Seeing is Believing: Accelerating Operational Transformation by Engaging Leaders Outside the Boardroom
TRANSFORMATIONFEATUREDSTRATEGY AND LEADERSHIP
Jose Cortinat
11/14/20251 min read
The Gulf Between the Strategy in PowerPoint and the Reality on the Ground
In every organization, there exists a "gulf between strategic intent and practical execution". Many transformation initiatives fail precisely because the leaders who design them are too far removed from the reality of the daily work. They draw up ambitious plans based on assumptions, without a visceral understanding of the challenges and opportunities that exist on the ground.
To close this gap, there is an extraordinarily powerful method of learning and alignment: "Go, See, Together" (GST). This approach is based on the idea that direct and shared experience is the most effective catalyst for change.
Go: This involves leaving one's own organization to observe innovation in practice at another company that has already solved a similar problem.
See: This refers to the power of social proof. Witnessing a new way of working functioning successfully overcomes skepticism in a way that no report can achieve.

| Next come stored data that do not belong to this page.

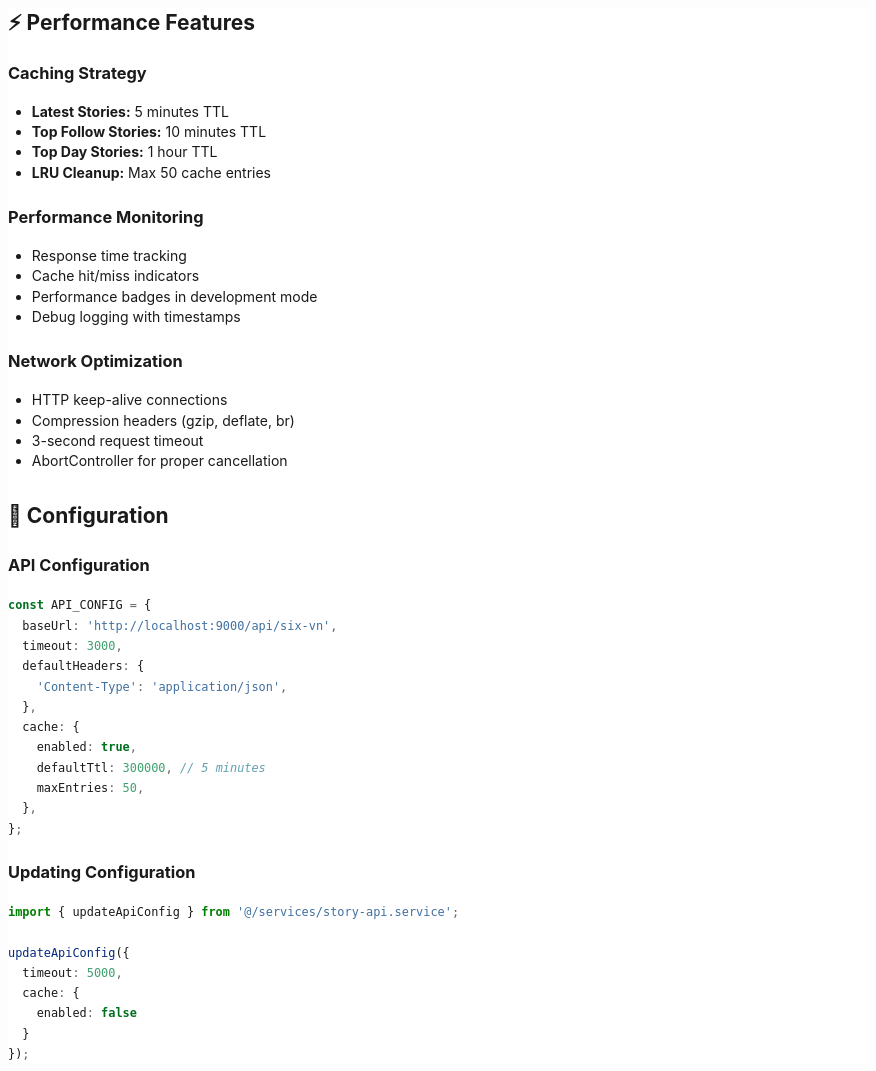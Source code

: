 ## ⚡ Performance Features

### Caching Strategy
- **Latest Stories:** 5 minutes TTL
- **Top Follow Stories:** 10 minutes TTL
- **Top Day Stories:** 1 hour TTL
- **LRU Cleanup:** Max 50 cache entries

### Performance Monitoring
- Response time tracking
- Cache hit/miss indicators
- Performance badges in development mode
- Debug logging with timestamps

### Network Optimization
- HTTP keep-alive connections
- Compression headers (gzip, deflate, br)
- 3-second request timeout
- AbortController for proper cancellation

## 🔧 Configuration

### API Configuration
```typescript
const API_CONFIG = {
  baseUrl: 'http://localhost:9000/api/six-vn',
  timeout: 3000,
  defaultHeaders: {
    'Content-Type': 'application/json',
  },
  cache: {
    enabled: true,
    defaultTtl: 300000, // 5 minutes
    maxEntries: 50,
  },
};
```

### Updating Configuration
```typescript
import { updateApiConfig } from '@/services/story-api.service';

updateApiConfig({
  timeout: 5000,
  cache: {
    enabled: false
  }
});
```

Together: This is the crucial element. The experience must be shared by the entire leadership team to create a common understanding and aligned commitment.
The case of Porsche in the 90s is legendary. On the brink of bankruptcy, their CEO took his entire management team to Japan to learn the principles of lean management. That shared experience was the catalyst for one of the most successful industrial transformations in history.
GST: The Antidote to Resistance to Change
Making the Invisible Visible: The Power of Visual Management
The same "seeing to understand" philosophy must be applied internally. Especially in knowledge work, problems and bottlenecks are often invisible. Visual management is the practice of bringing this work to light. Simple tools like Kanban boards, whether physical or digital, which show the workflow, make the invisible visible. They allow teams to collectively see where work gets stuck and collaborate to solve it. This pragmatic and "on the ground" philosophy is fundamental to VSC's approach.